#### [ABOUT THIS EXERCISE]
Needed from the data below: all lines that contain the word "sequence".
*** Opening DATASET EXCERPTS ***
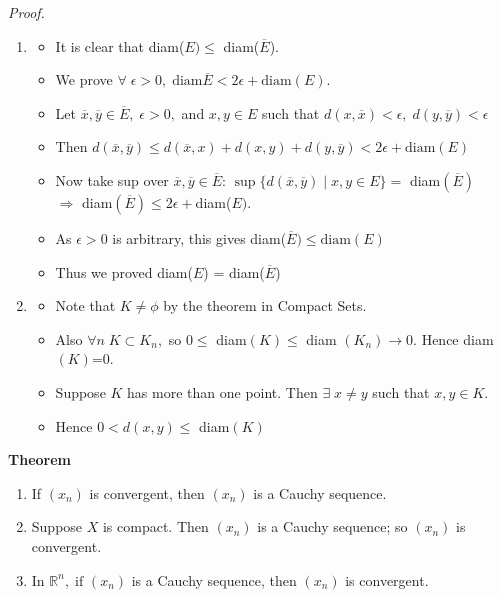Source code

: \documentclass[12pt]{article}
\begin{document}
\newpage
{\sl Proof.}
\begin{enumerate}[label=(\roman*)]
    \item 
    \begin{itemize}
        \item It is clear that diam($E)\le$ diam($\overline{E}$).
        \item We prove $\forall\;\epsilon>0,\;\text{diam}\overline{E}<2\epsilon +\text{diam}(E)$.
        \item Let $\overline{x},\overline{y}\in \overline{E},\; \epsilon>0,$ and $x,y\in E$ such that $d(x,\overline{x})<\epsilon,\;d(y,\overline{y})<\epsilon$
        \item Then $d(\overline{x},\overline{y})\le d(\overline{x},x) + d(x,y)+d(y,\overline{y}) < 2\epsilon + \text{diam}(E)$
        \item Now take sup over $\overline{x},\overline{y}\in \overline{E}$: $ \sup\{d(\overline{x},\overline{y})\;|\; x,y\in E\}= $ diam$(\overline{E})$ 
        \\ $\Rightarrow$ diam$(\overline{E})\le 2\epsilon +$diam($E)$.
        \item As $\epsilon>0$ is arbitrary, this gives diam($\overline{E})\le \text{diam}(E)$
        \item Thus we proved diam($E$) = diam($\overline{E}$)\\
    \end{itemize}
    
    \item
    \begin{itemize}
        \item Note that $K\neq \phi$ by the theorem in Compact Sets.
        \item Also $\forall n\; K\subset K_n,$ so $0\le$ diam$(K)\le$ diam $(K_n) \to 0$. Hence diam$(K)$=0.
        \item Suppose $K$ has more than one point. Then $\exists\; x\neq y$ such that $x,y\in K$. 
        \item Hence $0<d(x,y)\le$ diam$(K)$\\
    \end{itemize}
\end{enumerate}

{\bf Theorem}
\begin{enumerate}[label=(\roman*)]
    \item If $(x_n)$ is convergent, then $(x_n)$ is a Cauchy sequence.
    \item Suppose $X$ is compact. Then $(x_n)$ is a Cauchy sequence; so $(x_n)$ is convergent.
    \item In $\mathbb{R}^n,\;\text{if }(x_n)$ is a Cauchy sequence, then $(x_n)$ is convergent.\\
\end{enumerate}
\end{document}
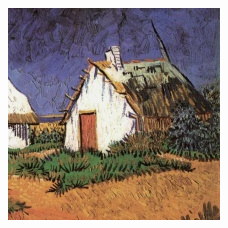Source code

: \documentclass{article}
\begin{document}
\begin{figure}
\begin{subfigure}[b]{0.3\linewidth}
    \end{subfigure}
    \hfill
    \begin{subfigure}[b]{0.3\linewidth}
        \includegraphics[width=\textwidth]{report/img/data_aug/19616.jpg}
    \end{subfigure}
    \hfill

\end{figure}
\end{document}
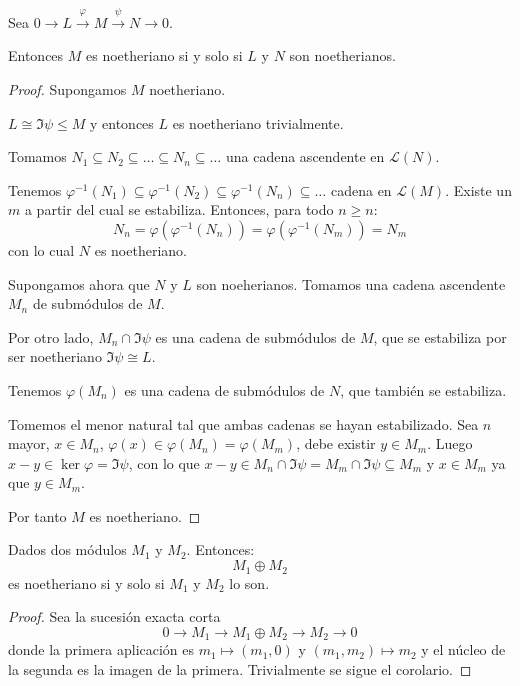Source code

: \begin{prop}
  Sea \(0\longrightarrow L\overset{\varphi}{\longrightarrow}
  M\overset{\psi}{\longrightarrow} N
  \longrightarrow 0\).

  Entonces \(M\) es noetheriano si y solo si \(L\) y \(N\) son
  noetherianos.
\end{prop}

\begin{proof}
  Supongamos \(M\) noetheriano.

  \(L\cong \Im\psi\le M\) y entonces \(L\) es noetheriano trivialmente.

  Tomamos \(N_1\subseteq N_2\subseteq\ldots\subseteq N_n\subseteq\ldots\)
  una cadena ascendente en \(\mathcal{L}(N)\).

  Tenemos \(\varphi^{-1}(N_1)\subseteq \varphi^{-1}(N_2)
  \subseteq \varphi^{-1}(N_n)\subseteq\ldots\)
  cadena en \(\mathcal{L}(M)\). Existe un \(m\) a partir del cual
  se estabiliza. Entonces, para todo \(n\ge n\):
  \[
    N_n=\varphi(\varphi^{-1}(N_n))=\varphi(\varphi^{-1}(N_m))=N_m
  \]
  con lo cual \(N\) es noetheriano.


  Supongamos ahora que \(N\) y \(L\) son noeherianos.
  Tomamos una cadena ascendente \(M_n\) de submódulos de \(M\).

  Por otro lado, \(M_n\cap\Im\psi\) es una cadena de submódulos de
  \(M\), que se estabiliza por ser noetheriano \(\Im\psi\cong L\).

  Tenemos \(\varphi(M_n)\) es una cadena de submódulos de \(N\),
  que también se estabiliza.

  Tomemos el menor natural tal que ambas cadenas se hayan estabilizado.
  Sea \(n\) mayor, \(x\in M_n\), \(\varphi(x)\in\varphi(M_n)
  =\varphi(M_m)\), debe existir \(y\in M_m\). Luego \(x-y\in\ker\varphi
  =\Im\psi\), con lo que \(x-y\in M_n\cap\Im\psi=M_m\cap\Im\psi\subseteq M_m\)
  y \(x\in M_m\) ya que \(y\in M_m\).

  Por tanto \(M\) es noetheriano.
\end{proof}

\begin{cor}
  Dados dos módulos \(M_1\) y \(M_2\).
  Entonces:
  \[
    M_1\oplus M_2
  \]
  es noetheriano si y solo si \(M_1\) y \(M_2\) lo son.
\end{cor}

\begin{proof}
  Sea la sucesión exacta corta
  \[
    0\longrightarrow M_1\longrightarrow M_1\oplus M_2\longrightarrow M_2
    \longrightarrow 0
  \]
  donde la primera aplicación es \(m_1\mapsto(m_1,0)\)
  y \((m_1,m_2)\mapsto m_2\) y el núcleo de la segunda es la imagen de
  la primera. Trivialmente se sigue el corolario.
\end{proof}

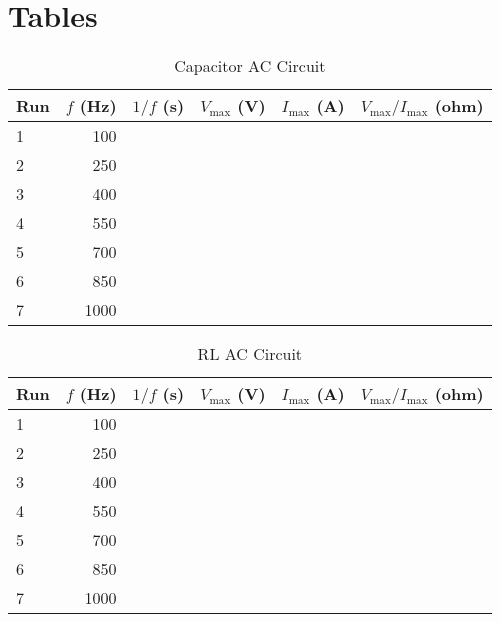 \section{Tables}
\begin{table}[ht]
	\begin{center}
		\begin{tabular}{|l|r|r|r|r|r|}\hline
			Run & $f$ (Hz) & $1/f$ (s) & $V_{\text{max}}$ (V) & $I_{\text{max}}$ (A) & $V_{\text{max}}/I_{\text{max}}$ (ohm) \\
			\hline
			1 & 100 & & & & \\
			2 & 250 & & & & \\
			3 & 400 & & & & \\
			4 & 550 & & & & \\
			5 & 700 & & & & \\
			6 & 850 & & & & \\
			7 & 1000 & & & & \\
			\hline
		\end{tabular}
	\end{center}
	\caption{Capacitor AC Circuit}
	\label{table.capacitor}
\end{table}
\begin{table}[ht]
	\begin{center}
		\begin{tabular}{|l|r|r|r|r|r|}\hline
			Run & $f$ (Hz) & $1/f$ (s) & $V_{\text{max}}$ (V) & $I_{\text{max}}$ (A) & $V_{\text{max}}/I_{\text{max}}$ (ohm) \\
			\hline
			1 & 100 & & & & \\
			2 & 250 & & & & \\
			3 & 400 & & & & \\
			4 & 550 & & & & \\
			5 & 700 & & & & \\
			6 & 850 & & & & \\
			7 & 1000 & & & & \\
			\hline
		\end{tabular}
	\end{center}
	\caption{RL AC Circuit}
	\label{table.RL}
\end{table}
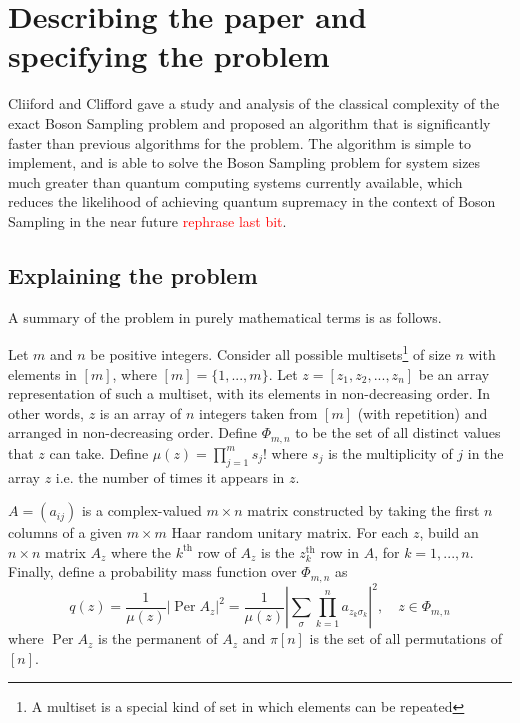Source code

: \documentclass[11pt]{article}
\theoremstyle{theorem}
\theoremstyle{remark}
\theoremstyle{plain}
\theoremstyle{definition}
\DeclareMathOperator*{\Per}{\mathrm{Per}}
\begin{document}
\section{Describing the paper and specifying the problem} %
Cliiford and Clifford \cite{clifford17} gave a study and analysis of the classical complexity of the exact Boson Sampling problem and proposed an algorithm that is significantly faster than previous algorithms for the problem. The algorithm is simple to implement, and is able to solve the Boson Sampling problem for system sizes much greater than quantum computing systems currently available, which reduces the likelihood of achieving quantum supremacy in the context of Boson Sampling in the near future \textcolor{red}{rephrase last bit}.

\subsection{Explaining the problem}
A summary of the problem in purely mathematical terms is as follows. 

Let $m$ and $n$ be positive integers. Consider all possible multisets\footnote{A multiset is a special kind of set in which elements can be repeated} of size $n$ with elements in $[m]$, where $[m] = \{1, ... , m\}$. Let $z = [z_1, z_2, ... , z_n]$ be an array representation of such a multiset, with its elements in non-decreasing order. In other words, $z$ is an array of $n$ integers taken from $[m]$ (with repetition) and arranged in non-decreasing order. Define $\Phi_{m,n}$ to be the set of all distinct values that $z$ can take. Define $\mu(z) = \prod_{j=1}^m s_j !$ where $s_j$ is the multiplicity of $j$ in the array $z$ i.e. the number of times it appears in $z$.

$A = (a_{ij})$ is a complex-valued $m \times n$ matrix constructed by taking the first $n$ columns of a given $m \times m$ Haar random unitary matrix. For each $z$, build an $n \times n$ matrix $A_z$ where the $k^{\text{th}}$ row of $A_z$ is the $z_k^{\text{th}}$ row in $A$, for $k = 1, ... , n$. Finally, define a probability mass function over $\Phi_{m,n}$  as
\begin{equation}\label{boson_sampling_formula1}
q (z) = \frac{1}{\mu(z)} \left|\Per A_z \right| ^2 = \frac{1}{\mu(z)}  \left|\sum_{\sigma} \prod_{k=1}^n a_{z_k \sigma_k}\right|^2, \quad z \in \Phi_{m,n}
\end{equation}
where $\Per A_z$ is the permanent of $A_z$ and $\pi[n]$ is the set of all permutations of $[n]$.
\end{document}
*** Closing DATASET EXCERPTS ***
#### [SOLUTION FOR THIS PROBLEM]
    \item If $(x_n)$ is convergent, then $(x_n)$ is a Cauchy sequence.
    \item Suppose $X$ is compact. Then $(x_n)$ is a Cauchy sequence; so $(x_n)$ is convergent.
    \item In $\mathbb{R}^n,\;\text{if }(x_n)$ is a Cauchy sequence, then $(x_n)$ is convergent.\\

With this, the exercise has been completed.